■ **Aim of the exercise**: All records below are to be set down exactly, each character intact.

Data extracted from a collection
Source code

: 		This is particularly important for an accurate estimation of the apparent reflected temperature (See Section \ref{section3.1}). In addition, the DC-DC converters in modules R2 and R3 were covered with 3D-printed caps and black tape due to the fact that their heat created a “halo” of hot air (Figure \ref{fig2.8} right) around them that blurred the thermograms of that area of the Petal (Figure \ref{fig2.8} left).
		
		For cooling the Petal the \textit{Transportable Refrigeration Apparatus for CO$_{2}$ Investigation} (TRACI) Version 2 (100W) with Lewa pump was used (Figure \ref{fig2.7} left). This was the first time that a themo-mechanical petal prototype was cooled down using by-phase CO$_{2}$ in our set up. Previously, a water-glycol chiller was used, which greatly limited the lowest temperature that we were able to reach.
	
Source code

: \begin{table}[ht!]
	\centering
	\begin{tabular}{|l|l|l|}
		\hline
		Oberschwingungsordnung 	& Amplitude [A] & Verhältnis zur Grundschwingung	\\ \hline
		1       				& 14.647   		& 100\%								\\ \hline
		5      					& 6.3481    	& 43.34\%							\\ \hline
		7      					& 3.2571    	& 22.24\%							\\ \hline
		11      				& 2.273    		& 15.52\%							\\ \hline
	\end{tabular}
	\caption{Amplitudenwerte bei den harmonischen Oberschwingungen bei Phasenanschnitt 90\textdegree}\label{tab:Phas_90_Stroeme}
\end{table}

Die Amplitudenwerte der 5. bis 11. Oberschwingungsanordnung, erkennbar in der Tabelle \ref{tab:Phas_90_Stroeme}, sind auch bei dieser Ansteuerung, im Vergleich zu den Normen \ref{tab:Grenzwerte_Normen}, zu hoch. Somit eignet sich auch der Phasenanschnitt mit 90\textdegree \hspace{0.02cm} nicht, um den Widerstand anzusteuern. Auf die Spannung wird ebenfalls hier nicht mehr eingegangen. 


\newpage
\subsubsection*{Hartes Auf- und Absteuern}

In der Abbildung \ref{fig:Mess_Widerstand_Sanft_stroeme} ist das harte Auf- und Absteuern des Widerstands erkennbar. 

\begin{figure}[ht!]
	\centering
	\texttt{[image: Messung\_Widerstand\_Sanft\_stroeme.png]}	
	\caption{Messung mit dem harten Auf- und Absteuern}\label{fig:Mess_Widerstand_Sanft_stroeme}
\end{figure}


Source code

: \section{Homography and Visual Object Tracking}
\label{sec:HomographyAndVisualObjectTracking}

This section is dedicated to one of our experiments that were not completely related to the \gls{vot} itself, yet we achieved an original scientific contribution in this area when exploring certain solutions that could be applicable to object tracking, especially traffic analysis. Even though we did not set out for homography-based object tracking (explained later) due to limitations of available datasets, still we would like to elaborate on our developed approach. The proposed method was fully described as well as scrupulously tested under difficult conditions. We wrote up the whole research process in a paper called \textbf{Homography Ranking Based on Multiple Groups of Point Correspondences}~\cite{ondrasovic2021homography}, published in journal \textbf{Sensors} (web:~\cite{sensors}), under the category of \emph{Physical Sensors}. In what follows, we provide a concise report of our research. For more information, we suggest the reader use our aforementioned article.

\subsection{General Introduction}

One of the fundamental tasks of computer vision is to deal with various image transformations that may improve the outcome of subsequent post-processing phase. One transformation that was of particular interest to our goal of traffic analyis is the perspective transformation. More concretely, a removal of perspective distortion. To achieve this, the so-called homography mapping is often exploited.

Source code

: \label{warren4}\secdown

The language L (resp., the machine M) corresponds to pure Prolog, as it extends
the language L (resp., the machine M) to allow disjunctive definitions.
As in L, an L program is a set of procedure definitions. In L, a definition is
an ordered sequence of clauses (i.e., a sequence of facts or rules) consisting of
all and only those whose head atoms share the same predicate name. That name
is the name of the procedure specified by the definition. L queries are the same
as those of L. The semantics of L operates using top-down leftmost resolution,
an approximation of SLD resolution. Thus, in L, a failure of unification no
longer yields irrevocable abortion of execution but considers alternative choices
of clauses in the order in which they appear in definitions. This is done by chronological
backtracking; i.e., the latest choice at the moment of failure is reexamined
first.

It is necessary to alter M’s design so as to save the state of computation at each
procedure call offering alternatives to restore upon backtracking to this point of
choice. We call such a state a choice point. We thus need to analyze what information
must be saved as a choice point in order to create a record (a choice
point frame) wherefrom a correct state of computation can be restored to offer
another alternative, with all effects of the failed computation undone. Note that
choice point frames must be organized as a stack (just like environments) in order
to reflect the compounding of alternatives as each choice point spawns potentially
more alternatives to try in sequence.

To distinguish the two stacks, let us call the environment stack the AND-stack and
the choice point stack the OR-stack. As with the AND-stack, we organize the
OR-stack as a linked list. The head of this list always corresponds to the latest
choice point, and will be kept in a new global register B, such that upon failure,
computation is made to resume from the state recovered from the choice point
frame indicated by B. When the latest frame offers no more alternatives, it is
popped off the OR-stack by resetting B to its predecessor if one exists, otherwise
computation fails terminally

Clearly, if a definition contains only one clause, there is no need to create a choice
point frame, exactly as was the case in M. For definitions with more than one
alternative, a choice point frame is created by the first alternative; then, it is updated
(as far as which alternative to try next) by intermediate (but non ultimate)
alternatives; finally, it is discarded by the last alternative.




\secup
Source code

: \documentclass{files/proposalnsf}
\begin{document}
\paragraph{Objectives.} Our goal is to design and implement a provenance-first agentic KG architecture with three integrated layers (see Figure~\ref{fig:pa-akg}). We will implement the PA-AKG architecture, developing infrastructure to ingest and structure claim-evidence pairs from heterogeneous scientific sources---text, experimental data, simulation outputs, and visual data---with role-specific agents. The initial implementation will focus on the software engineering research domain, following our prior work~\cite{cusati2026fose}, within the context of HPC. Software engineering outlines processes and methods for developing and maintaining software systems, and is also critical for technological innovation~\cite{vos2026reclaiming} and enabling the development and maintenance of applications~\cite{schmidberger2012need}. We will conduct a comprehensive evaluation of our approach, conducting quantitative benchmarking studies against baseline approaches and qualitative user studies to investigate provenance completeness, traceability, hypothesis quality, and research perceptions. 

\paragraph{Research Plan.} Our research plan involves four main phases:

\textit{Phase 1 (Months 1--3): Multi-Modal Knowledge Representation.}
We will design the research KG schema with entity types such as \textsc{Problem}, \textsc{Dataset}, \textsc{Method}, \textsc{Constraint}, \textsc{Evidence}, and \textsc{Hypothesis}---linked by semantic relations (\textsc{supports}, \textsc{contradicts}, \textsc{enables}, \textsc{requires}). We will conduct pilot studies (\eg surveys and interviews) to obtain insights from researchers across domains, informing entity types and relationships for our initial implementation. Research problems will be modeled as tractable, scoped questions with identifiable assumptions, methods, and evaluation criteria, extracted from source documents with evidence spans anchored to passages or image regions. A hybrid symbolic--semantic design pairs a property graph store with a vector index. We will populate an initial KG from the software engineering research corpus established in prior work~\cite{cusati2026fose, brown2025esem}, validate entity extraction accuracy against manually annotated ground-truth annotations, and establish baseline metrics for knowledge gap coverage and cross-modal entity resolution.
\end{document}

■ **Response to the exercise**:
Source code

: 		This is particularly important for an accurate estimation of the apparent reflected temperature (See Section \ref{section3.1}). In addition, the DC-DC converters in modules R2 and R3 were covered with 3D-printed caps and black tape due to the fact that their heat created a “halo” of hot air (Figure \ref{fig2.8} right) around them that blurred the thermograms of that area of the Petal (Figure \ref{fig2.8} left).
		
		For cooling the Petal the \textit{Transportable Refrigeration Apparatus for CO$_{2}$ Investigation} (TRACI) Version 2 (100W) with Lewa pump was used (Figure \ref{fig2.7} left). This was the first time that a themo-mechanical petal prototype was cooled down using by-phase CO$_{2}$ in our set up. Previously, a water-glycol chiller was used, which greatly limited the lowest temperature that we were able to reach.
	
Source code

: \begin{table}[ht!]
	\centering
	\begin{tabular}{|l|l|l|}
		\hline
		Oberschwingungsordnung 	& Amplitude [A] & Verhältnis zur Grundschwingung	\\ \hline
		1       				& 14.647   		& 100\%								\\ \hline
		5      					& 6.3481    	& 43.34\%							\\ \hline
		7      					& 3.2571    	& 22.24\%							\\ \hline
		11      				& 2.273    		& 15.52\%							\\ \hline
	\end{tabular}
	\caption{Amplitudenwerte bei den harmonischen Oberschwingungen bei Phasenanschnitt 90\textdegree}\label{tab:Phas_90_Stroeme}
\end{table}

Die Amplitudenwerte der 5. bis 11. Oberschwingungsanordnung, erkennbar in der Tabelle \ref{tab:Phas_90_Stroeme}, sind auch bei dieser Ansteuerung, im Vergleich zu den Normen \ref{tab:Grenzwerte_Normen}, zu hoch. Somit eignet sich auch der Phasenanschnitt mit 90\textdegree \hspace{0.02cm} nicht, um den Widerstand anzusteuern. Auf die Spannung wird ebenfalls hier nicht mehr eingegangen. 


\newpage
\subsubsection*{Hartes Auf- und Absteuern}

In der Abbildung \ref{fig:Mess_Widerstand_Sanft_stroeme} ist das harte Auf- und Absteuern des Widerstands erkennbar. 

\begin{figure}[ht!]
	\centering
	\texttt{[image: Messung\_Widerstand\_Sanft\_stroeme.png]}	
	\caption{Messung mit dem harten Auf- und Absteuern}\label{fig:Mess_Widerstand_Sanft_stroeme}
\end{figure}


Source code

: \section{Homography and Visual Object Tracking}
\label{sec:HomographyAndVisualObjectTracking}

This section is dedicated to one of our experiments that were not completely related to the \gls{vot} itself, yet we achieved an original scientific contribution in this area when exploring certain solutions that could be applicable to object tracking, especially traffic analysis. Even though we did not set out for homography-based object tracking (explained later) due to limitations of available datasets, still we would like to elaborate on our developed approach. The proposed method was fully described as well as scrupulously tested under difficult conditions. We wrote up the whole research process in a paper called \textbf{Homography Ranking Based on Multiple Groups of Point Correspondences}~\cite{ondrasovic2021homography}, published in journal \textbf{Sensors} (web:~\cite{sensors}), under the category of \emph{Physical Sensors}. In what follows, we provide a concise report of our research. For more information, we suggest the reader use our aforementioned article.

\subsection{General Introduction}

One of the fundamental tasks of computer vision is to deal with various image transformations that may improve the outcome of subsequent post-processing phase. One transformation that was of particular interest to our goal of traffic analyis is the perspective transformation. More concretely, a removal of perspective distortion. To achieve this, the so-called homography mapping is often exploited.

Source code

: \label{warren4}\secdown

The language L (resp., the machine M) corresponds to pure Prolog, as it extends
the language L (resp., the machine M) to allow disjunctive definitions.
As in L, an L program is a set of procedure definitions. In L, a definition is
an ordered sequence of clauses (i.e., a sequence of facts or rules) consisting of
all and only those whose head atoms share the same predicate name. That name
is the name of the procedure specified by the definition. L queries are the same
as those of L. The semantics of L operates using top-down leftmost resolution,
an approximation of SLD resolution. Thus, in L, a failure of unification no
longer yields irrevocable abortion of execution but considers alternative choices
of clauses in the order in which they appear in definitions. This is done by chronological
backtracking; i.e., the latest choice at the moment of failure is reexamined
first.

It is necessary to alter M’s design so as to save the state of computation at each
procedure call offering alternatives to restore upon backtracking to this point of
choice. We call such a state a choice point. We thus need to analyze what information
must be saved as a choice point in order to create a record (a choice
point frame) wherefrom a correct state of computation can be restored to offer
another alternative, with all effects of the failed computation undone. Note that
choice point frames must be organized as a stack (just like environments) in order
to reflect the compounding of alternatives as each choice point spawns potentially
more alternatives to try in sequence.

To distinguish the two stacks, let us call the environment stack the AND-stack and
the choice point stack the OR-stack. As with the AND-stack, we organize the
OR-stack as a linked list. The head of this list always corresponds to the latest
choice point, and will be kept in a new global register B, such that upon failure,
computation is made to resume from the state recovered from the choice point
frame indicated by B. When the latest frame offers no more alternatives, it is
popped off the OR-stack by resetting B to its predecessor if one exists, otherwise
computation fails terminally

Clearly, if a definition contains only one clause, there is no need to create a choice
point frame, exactly as was the case in M. For definitions with more than one
alternative, a choice point frame is created by the first alternative; then, it is updated
(as far as which alternative to try next) by intermediate (but non ultimate)
alternatives; finally, it is discarded by the last alternative.




\secup
Source code

: \documentclass{files/proposalnsf}
\begin{document}
\paragraph{Objectives.} Our goal is to design and implement a provenance-first agentic KG architecture with three integrated layers (see Figure~\ref{fig:pa-akg}). We will implement the PA-AKG architecture, developing infrastructure to ingest and structure claim-evidence pairs from heterogeneous scientific sources---text, experimental data, simulation outputs, and visual data---with role-specific agents. The initial implementation will focus on the software engineering research domain, following our prior work~\cite{cusati2026fose}, within the context of HPC. Software engineering outlines processes and methods for developing and maintaining software systems, and is also critical for technological innovation~\cite{vos2026reclaiming} and enabling the development and maintenance of applications~\cite{schmidberger2012need}. We will conduct a comprehensive evaluation of our approach, conducting quantitative benchmarking studies against baseline approaches and qualitative user studies to investigate provenance completeness, traceability, hypothesis quality, and research perceptions. 

\paragraph{Research Plan.} Our research plan involves four main phases:

\textit{Phase 1 (Months 1--3): Multi-Modal Knowledge Representation.}
We will design the research KG schema with entity types such as \textsc{Problem}, \textsc{Dataset}, \textsc{Method}, \textsc{Constraint}, \textsc{Evidence}, and \textsc{Hypothesis}---linked by semantic relations (\textsc{supports}, \textsc{contradicts}, \textsc{enables}, \textsc{requires}). We will conduct pilot studies (\eg surveys and interviews) to obtain insights from researchers across domains, informing entity types and relationships for our initial implementation. Research problems will be modeled as tractable, scoped questions with identifiable assumptions, methods, and evaluation criteria, extracted from source documents with evidence spans anchored to passages or image regions. A hybrid symbolic--semantic design pairs a property graph store with a vector index. We will populate an initial KG from the software engineering research corpus established in prior work~\cite{cusati2026fose, brown2025esem}, validate entity extraction accuracy against manually annotated ground-truth annotations, and establish baseline metrics for knowledge gap coverage and cross-modal entity resolution.
\end{document}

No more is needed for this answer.